Data under study =>
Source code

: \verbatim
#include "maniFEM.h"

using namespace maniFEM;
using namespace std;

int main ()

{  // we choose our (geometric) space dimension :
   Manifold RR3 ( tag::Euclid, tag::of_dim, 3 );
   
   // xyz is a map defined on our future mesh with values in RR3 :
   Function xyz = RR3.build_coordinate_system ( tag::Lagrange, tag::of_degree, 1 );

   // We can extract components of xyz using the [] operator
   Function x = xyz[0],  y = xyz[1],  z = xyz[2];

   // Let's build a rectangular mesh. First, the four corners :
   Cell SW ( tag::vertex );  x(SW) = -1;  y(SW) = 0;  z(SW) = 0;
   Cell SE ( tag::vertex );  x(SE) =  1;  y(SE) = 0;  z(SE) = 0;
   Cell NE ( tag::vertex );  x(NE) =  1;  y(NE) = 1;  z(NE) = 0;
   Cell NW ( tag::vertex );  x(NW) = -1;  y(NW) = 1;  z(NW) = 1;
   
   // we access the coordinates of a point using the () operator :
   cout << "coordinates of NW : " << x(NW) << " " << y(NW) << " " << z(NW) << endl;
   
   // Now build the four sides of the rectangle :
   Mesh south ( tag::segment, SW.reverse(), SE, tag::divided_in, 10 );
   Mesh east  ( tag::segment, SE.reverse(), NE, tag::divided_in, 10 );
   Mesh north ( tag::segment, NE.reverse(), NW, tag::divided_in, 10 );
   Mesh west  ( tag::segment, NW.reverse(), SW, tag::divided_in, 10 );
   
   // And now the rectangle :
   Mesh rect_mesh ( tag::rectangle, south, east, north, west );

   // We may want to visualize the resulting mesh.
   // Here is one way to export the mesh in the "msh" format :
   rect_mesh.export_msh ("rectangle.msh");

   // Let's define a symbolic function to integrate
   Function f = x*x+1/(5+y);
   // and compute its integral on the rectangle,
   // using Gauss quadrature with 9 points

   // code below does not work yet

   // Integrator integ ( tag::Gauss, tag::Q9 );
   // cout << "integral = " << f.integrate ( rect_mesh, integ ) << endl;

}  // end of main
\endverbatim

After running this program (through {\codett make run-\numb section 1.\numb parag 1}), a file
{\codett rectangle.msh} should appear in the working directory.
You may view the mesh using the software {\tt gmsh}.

What the task asks => Go through the material and copy every line in which the word "integral" occurs.

Exercise answer =>
   // and compute its integral on the rectangle,
   // cout << "integral = " << f.integrate ( rect_mesh, integ ) << endl;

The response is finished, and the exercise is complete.